OUTLINE: 0:00 - Intro & Overview 3:05 - Weight-generation vs Fine-tuning for few-shot learning 10:10 - HyperTransformer model architecture overview 22:30 - Why the self-attention mechanism is useful here 34:45 - Start of Interview 39:45 - Can neural networks even produce weights of other networks? 47:00 - How complex does the computational graph get? 49:45 - Why are transformers particularly good here? 58:30 - What can the attention maps tell us about the algorithm? 1:07:00 - How could we produce larger weights? 1:09:30 - Diving into experimental results 1:14:30 - What questions remain open? Paper: arxiv.org/abs/2201.04182 ERRATA: I introduce Max Vladymyrov as Mark Vladymyrov
Describing it as a buffet is exactly right for this amount of content. This makes it great for everyone: those looking for a summary, an in-depth dive, or looking to implement/adapt it for themselves.

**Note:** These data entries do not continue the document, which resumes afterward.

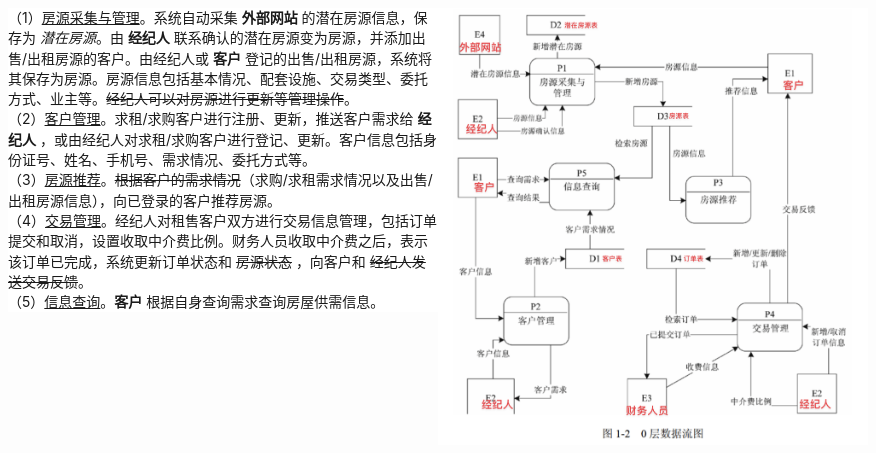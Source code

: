 <img src="./assets/image-20240412093420199.png" width="50%" style="float:right;"/>

（1）<u>房源采集与管理</u>。系统自动采集 **外部网站** 的潜在房源信息，保存为 *潜在房源*。由 **经纪人** 联系确认的潜在房源变为房源，并添加出售/出租房源的客户。由经纪人或 **客户** 登记的出售/出租房源，系统将其保存为房源。房源信息包括基本情况、配套设施、交易类型、委托方式、业主等。~~经纪人可以对房源进行更新等管理操作~~。  
（2）<u>客户管理</u>。求租/求购客户进行注册、更新，推送客户需求给 **经纪人** ，或由经纪人对求租/求购客户进行登记、更新。客户信息包括身份证号、姓名、手机号、需求情况、委托方式等。  
（3）<u>房源推荐</u>。~~根据客户的需求情况~~（求购/求租需求情况以及出售/出租房源信息），向已登录的客户推荐房源。  
（4）<u>交易管理</u>。经纪人对租售客户双方进行交易信息管理，包括订单提交和取消，设置收取中介费比例。财务人员收取中介费之后，表示该订单已完成，系统更新订单状态和 ~~房源状态~~ ，向客户和 ~~经纪人发送交易反馈~~。  
（5）<u>信息查询</u>。**客户** 根据自身查询需求查询房屋供需信息。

Love the longer first half that’s more like your earlier work. IMO the interview should be a short Q&A that lets the authors respond about parts you were unsure about or criticized. I much prefer when the paper review is more in depth (ideally even longer than in this video)
I am a big fan of your long introduction version. In my opinion, the way you are illustrating your thought is way more insightful than at least half of the videos which authors were included. In many papers, authors could act as supplementary information for the main concepts.
Hi Yannic, I've been following your channel since the very beginning and I always enjoyed your style. Since you're asking for comments about this new style format on interviewing papers' authors, I'd like to share my 2-cent impressions. I'd rather much preferred your former style of unbiased reviews by your own which were really professional and right to the technical points. These interviews on the other hand are more "deferential" and less unbiased. I found your previous style much more insightful and useful. Thank you anyway for your work, your channel is my preferred one to keep updated on the subject, I'm a senior MLE in a big telco company in Italy. Thanks!
I gotta be honest, your explanations are the best for me because you’re very good at explaining things whereas these researchers are a little more specialized in research. I do like that you interview them though. I’d always ask a question like “how did you come up with this idea” or “what was the inspiration for this idea?” Love your content! Keep experimenting.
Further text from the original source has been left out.